I understand and to some extent support such attempts at accommodating the tension between the traditional offenses and the community’s modern sensibilities. However, it is worth noting that these kind of accommodations are less attractive than the two approaches at accommodation described previously. Those previously-described approaches are entirely principled, while these are less so.
Given the proportionality principle, it really does make sense to limit the death penalty to the most egregious offense imaginable. And in the use of purely ceremonial lashing or other symbolic punishment, the law is being open and straightforward about what it seeks to do: the violation deserves public censure but not physical punishment.
In contrast, the latter approach – setting unattainable proof requirements, for example – seems more like cynical manipulation.

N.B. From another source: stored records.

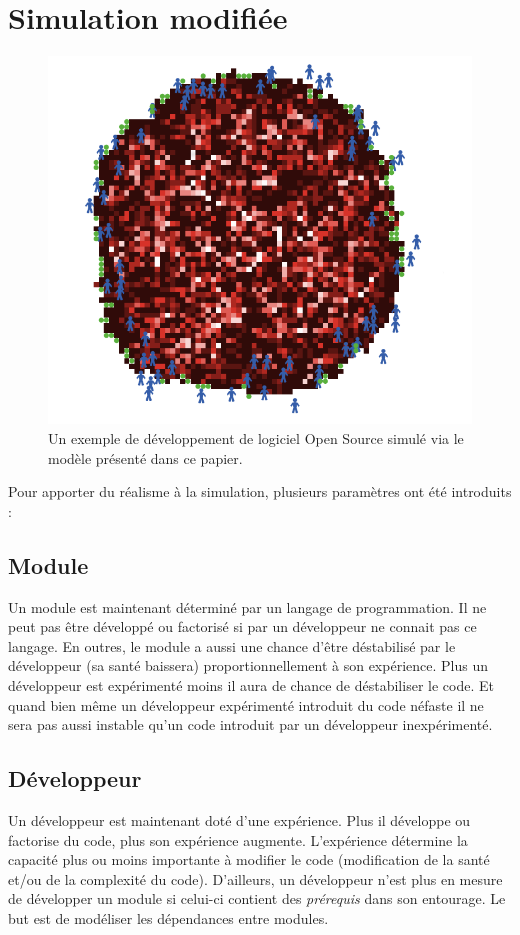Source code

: \documentclass{article}
\begin{document}
\section{Simulation modifiée}

\begin{figure}[H]
 \centerline{\includegraphics[scale=0.45]{pictures/Image1.png}}
\caption{Un exemple de développement de logiciel Open Source
  simulé via le modèle présenté dans ce papier.}
 \end{figure}

Pour apporter du réalisme à la simulation, plusieurs paramètres ont été introduits :

\subsection{Module}
Un module est maintenant déterminé par un langage de programmation. Il ne peut pas être développé ou factorisé si par un développeur ne connait pas ce langage. En outres, le module a aussi une chance d'être déstabilisé par le développeur (sa santé baissera) proportionnellement à son expérience. Plus un développeur est expérimenté moins il aura de chance de déstabiliser le code. Et quand bien même un développeur expérimenté introduit du code néfaste il ne sera pas aussi instable qu'un code introduit par un développeur inexpérimenté.

\newpage
\subsection{Développeur}
Un développeur est maintenant doté d'une expérience. Plus il développe ou factorise du code, plus son expérience augmente. L'expérience détermine la capacité plus ou moins importante à modifier le code (modification de la santé et/ou de la complexité du code). 
D'ailleurs, un développeur n'est plus en mesure de développer un module si celui-ci contient des \textit{prérequis} dans son entourage. Le but est de modéliser les dépendances entre modules.
\\
\end{document}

If the conduct is truly sufficiently condemnable to deserve criminal liability, then it deserves some punishment, even if the punishment is simply formal public condemnation. But criminalizing the conduct then making its prosecution impossible would seem to be gameplaying, which will tend to undermine the criminal code’s moral credibility. People may wonder: Is the conduct criminally condemnable or not?
To conclude my remarks, I very much understand the motivation of many groups to want to push hard for a new criminal code to reflect values important to them. The international organizations have a conception of human rights and freedoms that is dear to them. Political and religious authorities in a country want the criminal code to promote the values that they hold important. However, modern social science research has shown us the dangers and hidden costs of allowing these global or national political or religious preferences to shape a criminal code in ways that conflict with existing judgments of justice of the community to which it applies. In contrast, a criminal code that tracks community views can harness the powerful forces of social influence and internalized norms, and this power can be used to help shape community views in the future, to bring long-term change or to provide long-term stability.